- _Try it_:
Filter the entries beneath this task, copying only the lines that hold the word "metrics".

(Items from a dataset)
------------------------

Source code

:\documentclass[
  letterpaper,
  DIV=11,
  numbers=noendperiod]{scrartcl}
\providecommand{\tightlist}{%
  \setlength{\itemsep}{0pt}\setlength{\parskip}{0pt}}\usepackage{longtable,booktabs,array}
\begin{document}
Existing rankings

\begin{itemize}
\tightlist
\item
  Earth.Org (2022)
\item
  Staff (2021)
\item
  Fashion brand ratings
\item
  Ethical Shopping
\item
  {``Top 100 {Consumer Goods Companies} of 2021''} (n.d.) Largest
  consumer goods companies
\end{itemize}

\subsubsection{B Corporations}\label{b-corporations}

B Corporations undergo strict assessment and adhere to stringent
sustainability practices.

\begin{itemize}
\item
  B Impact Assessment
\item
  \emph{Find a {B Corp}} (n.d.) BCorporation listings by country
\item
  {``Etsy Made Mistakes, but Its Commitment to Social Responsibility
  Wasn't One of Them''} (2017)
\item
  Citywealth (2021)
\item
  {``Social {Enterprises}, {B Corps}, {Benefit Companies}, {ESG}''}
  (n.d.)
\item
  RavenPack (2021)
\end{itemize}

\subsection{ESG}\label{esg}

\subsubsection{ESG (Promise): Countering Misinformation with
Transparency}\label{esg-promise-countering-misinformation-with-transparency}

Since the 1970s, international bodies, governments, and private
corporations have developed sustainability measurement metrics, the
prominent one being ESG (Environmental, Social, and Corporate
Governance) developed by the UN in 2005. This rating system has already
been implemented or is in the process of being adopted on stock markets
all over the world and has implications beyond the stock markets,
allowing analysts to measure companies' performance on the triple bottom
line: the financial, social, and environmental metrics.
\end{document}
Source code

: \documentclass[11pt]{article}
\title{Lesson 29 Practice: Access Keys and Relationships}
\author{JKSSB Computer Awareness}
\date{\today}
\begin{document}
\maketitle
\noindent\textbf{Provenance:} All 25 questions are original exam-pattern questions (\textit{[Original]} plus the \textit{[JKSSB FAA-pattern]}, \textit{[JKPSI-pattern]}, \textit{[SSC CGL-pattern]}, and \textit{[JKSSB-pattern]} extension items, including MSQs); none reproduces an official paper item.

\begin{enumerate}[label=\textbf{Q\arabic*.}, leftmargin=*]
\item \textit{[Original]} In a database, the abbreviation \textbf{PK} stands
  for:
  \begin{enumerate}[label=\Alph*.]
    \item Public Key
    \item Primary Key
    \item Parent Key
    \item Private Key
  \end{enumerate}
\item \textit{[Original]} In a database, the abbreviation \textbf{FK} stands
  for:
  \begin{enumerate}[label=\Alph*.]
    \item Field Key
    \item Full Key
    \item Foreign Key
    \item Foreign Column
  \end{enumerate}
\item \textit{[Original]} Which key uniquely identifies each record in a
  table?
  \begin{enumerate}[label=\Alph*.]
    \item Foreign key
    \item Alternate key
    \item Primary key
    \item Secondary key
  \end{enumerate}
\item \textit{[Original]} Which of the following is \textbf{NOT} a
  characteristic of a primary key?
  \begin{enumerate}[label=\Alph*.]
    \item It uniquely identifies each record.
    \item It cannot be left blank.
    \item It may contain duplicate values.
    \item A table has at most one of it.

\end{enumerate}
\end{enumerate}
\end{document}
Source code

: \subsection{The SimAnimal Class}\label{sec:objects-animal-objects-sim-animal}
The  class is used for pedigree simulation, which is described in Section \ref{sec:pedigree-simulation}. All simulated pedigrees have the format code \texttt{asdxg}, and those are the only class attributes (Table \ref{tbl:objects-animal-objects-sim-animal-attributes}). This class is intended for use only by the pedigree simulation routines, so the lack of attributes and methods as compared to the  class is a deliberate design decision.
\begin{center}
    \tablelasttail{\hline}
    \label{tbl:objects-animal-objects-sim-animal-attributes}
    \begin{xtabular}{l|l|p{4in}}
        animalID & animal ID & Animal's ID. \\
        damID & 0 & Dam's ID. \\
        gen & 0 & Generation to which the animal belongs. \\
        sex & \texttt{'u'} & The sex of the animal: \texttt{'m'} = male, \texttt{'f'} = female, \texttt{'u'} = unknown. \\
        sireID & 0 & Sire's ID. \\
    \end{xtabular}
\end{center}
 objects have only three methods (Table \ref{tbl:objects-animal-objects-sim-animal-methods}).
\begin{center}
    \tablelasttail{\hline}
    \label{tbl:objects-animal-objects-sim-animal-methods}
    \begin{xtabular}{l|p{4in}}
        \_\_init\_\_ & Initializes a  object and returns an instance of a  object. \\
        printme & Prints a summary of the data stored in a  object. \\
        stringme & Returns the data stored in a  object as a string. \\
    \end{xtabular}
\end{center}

------------------------

- _Answer to this task_:
corporations have developed sustainability measurement metrics, the
line: the financial, social, and environmental metrics.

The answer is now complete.